### TRY IT
An exact copy of all the data below is needed.

(INPUT begins)

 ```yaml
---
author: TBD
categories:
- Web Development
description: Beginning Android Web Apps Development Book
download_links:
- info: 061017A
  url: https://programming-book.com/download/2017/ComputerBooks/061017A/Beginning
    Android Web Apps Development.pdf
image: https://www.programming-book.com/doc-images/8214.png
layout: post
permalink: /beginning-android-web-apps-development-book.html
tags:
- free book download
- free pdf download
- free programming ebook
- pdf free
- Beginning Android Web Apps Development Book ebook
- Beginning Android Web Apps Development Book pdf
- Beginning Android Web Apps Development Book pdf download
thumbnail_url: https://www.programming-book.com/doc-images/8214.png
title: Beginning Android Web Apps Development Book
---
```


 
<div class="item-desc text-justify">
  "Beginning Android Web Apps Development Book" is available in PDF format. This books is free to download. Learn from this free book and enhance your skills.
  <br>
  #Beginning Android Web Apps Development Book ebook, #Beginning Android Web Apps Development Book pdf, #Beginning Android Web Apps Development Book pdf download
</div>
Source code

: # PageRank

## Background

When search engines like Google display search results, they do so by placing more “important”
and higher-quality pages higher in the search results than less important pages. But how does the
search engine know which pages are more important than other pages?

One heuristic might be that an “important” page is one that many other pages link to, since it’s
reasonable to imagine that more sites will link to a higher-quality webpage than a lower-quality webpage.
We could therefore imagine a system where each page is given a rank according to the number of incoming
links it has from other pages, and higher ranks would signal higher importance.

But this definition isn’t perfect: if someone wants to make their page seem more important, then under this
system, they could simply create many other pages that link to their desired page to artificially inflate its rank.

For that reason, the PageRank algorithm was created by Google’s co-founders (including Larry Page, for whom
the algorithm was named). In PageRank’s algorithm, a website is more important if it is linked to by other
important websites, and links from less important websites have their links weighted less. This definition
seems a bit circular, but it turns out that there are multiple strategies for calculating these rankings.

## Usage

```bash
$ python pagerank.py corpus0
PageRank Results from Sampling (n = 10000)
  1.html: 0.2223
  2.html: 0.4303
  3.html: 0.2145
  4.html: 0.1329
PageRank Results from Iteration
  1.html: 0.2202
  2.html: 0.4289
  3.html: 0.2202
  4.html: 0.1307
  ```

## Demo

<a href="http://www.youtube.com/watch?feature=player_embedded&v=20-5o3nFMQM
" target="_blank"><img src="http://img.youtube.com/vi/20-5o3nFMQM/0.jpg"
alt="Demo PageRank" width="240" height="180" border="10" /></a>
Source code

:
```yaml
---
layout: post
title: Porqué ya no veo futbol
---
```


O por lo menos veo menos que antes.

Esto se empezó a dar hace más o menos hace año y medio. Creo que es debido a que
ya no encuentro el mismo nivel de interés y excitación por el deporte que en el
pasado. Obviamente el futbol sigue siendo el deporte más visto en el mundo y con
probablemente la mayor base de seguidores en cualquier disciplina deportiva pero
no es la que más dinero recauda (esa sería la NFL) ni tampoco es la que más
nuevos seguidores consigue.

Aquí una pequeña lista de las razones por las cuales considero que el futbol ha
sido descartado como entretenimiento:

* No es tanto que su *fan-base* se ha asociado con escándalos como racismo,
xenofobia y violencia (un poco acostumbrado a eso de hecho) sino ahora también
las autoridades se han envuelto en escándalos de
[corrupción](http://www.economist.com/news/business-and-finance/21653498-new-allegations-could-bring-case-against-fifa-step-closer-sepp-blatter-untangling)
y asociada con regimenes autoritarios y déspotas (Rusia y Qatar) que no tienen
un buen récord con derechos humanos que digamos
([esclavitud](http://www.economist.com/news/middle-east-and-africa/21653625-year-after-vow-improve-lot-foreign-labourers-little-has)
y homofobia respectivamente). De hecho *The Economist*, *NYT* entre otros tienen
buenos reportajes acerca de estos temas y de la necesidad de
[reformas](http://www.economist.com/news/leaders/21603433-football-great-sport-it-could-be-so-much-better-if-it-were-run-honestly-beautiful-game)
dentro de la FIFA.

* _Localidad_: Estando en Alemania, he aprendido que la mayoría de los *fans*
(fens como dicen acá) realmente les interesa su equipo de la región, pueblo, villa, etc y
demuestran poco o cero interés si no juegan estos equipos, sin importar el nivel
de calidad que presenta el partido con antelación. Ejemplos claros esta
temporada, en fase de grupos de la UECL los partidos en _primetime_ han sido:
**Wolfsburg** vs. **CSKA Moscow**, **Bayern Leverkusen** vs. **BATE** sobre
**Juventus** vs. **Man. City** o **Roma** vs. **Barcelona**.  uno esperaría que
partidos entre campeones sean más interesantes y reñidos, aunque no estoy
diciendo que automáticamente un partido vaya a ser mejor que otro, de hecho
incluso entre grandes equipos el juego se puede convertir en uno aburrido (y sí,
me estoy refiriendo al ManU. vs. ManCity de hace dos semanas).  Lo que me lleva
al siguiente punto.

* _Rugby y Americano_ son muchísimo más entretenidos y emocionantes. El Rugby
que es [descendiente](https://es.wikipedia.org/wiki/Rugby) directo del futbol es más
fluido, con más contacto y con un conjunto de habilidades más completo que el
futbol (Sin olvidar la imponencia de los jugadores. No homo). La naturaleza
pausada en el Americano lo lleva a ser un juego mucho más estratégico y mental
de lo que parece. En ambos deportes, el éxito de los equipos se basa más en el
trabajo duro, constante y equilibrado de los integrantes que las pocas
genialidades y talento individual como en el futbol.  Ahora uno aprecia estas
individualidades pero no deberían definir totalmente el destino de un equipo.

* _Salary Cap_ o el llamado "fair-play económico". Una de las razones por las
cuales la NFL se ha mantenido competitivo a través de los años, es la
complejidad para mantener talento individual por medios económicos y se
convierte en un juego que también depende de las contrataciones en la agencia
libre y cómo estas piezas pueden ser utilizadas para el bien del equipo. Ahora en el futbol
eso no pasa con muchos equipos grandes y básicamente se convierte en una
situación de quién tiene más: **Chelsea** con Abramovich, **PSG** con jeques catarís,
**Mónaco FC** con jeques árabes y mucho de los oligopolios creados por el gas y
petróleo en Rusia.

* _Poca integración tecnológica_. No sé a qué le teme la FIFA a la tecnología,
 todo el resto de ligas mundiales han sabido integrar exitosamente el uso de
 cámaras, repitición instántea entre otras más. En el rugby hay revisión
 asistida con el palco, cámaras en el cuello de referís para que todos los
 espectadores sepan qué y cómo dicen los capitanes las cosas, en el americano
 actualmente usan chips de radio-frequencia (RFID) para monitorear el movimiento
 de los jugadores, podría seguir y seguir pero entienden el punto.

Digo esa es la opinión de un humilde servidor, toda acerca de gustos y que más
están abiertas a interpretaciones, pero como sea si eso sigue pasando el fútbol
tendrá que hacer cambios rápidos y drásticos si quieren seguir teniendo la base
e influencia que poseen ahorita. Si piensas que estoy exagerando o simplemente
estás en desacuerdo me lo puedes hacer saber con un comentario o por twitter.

(INPUT ends)

### WRITTEN ANSWER
 ```yaml
---
author: TBD
categories:
- Web Development
description: Beginning Android Web Apps Development Book
download_links:
- info: 061017A
  url: https://programming-book.com/download/2017/ComputerBooks/061017A/Beginning
    Android Web Apps Development.pdf
image: https://www.programming-book.com/doc-images/8214.png
layout: post
permalink: /beginning-android-web-apps-development-book.html
tags:
- free book download
- free pdf download
- free programming ebook
- pdf free
- Beginning Android Web Apps Development Book ebook
- Beginning Android Web Apps Development Book pdf
- Beginning Android Web Apps Development Book pdf download
thumbnail_url: https://www.programming-book.com/doc-images/8214.png
title: Beginning Android Web Apps Development Book
---
```


 
<div class="item-desc text-justify">
  "Beginning Android Web Apps Development Book" is available in PDF format. This books is free to download. Learn from this free book and enhance your skills.
  <br>
  #Beginning Android Web Apps Development Book ebook, #Beginning Android Web Apps Development Book pdf, #Beginning Android Web Apps Development Book pdf download
</div>
Source code

: # PageRank

## Background

When search engines like Google display search results, they do so by placing more “important”
and higher-quality pages higher in the search results than less important pages. But how does the
search engine know which pages are more important than other pages?

One heuristic might be that an “important” page is one that many other pages link to, since it’s
reasonable to imagine that more sites will link to a higher-quality webpage than a lower-quality webpage.
We could therefore imagine a system where each page is given a rank according to the number of incoming
links it has from other pages, and higher ranks would signal higher importance.

But this definition isn’t perfect: if someone wants to make their page seem more important, then under this
system, they could simply create many other pages that link to their desired page to artificially inflate its rank.

For that reason, the PageRank algorithm was created by Google’s co-founders (including Larry Page, for whom
the algorithm was named). In PageRank’s algorithm, a website is more important if it is linked to by other
important websites, and links from less important websites have their links weighted less. This definition
seems a bit circular, but it turns out that there are multiple strategies for calculating these rankings.

## Usage

```bash
$ python pagerank.py corpus0
PageRank Results from Sampling (n = 10000)
  1.html: 0.2223
  2.html: 0.4303
  3.html: 0.2145
  4.html: 0.1329
PageRank Results from Iteration
  1.html: 0.2202
  2.html: 0.4289
  3.html: 0.2202
  4.html: 0.1307
  ```

## Demo

<a href="http://www.youtube.com/watch?feature=player_embedded&v=20-5o3nFMQM
" target="_blank"><img src="http://img.youtube.com/vi/20-5o3nFMQM/0.jpg"
alt="Demo PageRank" width="240" height="180" border="10" /></a>
Source code

:
```yaml
---
layout: post
title: Porqué ya no veo futbol
---
```


O por lo menos veo menos que antes.

Esto se empezó a dar hace más o menos hace año y medio. Creo que es debido a que
ya no encuentro el mismo nivel de interés y excitación por el deporte que en el
pasado. Obviamente el futbol sigue siendo el deporte más visto en el mundo y con
probablemente la mayor base de seguidores en cualquier disciplina deportiva pero
no es la que más dinero recauda (esa sería la NFL) ni tampoco es la que más
nuevos seguidores consigue.

Aquí una pequeña lista de las razones por las cuales considero que el futbol ha
sido descartado como entretenimiento:

* No es tanto que su *fan-base* se ha asociado con escándalos como racismo,
xenofobia y violencia (un poco acostumbrado a eso de hecho) sino ahora también
las autoridades se han envuelto en escándalos de
[corrupción](http://www.economist.com/news/business-and-finance/21653498-new-allegations-could-bring-case-against-fifa-step-closer-sepp-blatter-untangling)
y asociada con regimenes autoritarios y déspotas (Rusia y Qatar) que no tienen
un buen récord con derechos humanos que digamos
([esclavitud](http://www.economist.com/news/middle-east-and-africa/21653625-year-after-vow-improve-lot-foreign-labourers-little-has)
y homofobia respectivamente). De hecho *The Economist*, *NYT* entre otros tienen
buenos reportajes acerca de estos temas y de la necesidad de
[reformas](http://www.economist.com/news/leaders/21603433-football-great-sport-it-could-be-so-much-better-if-it-were-run-honestly-beautiful-game)
dentro de la FIFA.

* _Localidad_: Estando en Alemania, he aprendido que la mayoría de los *fans*
(fens como dicen acá) realmente les interesa su equipo de la región, pueblo, villa, etc y
demuestran poco o cero interés si no juegan estos equipos, sin importar el nivel
de calidad que presenta el partido con antelación. Ejemplos claros esta
temporada, en fase de grupos de la UECL los partidos en _primetime_ han sido:
**Wolfsburg** vs. **CSKA Moscow**, **Bayern Leverkusen** vs. **BATE** sobre
**Juventus** vs. **Man. City** o **Roma** vs. **Barcelona**.  uno esperaría que
partidos entre campeones sean más interesantes y reñidos, aunque no estoy
diciendo que automáticamente un partido vaya a ser mejor que otro, de hecho
incluso entre grandes equipos el juego se puede convertir en uno aburrido (y sí,
me estoy refiriendo al ManU. vs. ManCity de hace dos semanas).  Lo que me lleva
al siguiente punto.

* _Rugby y Americano_ son muchísimo más entretenidos y emocionantes. El Rugby
que es [descendiente](https://es.wikipedia.org/wiki/Rugby) directo del futbol es más
fluido, con más contacto y con un conjunto de habilidades más completo que el
futbol (Sin olvidar la imponencia de los jugadores. No homo). La naturaleza
pausada en el Americano lo lleva a ser un juego mucho más estratégico y mental
de lo que parece. En ambos deportes, el éxito de los equipos se basa más en el
trabajo duro, constante y equilibrado de los integrantes que las pocas
genialidades y talento individual como en el futbol.  Ahora uno aprecia estas
individualidades pero no deberían definir totalmente el destino de un equipo.

* _Salary Cap_ o el llamado "fair-play económico". Una de las razones por las
cuales la NFL se ha mantenido competitivo a través de los años, es la
complejidad para mantener talento individual por medios económicos y se
convierte en un juego que también depende de las contrataciones en la agencia
libre y cómo estas piezas pueden ser utilizadas para el bien del equipo. Ahora en el futbol
eso no pasa con muchos equipos grandes y básicamente se convierte en una
situación de quién tiene más: **Chelsea** con Abramovich, **PSG** con jeques catarís,
**Mónaco FC** con jeques árabes y mucho de los oligopolios creados por el gas y
petróleo en Rusia.

* _Poca integración tecnológica_. No sé a qué le teme la FIFA a la tecnología,
 todo el resto de ligas mundiales han sabido integrar exitosamente el uso de
 cámaras, repitición instántea entre otras más. En el rugby hay revisión
 asistida con el palco, cámaras en el cuello de referís para que todos los
 espectadores sepan qué y cómo dicen los capitanes las cosas, en el americano
 actualmente usan chips de radio-frequencia (RFID) para monitorear el movimiento
 de los jugadores, podría seguir y seguir pero entienden el punto.

Digo esa es la opinión de un humilde servidor, toda acerca de gustos y que más
están abiertas a interpretaciones, pero como sea si eso sigue pasando el fútbol
tendrá que hacer cambios rápidos y drásticos si quieren seguir teniendo la base
e influencia que poseen ahorita. Si piensas que estoy exagerando o simplemente
estás en desacuerdo me lo puedes hacer saber con un comentario o por twitter.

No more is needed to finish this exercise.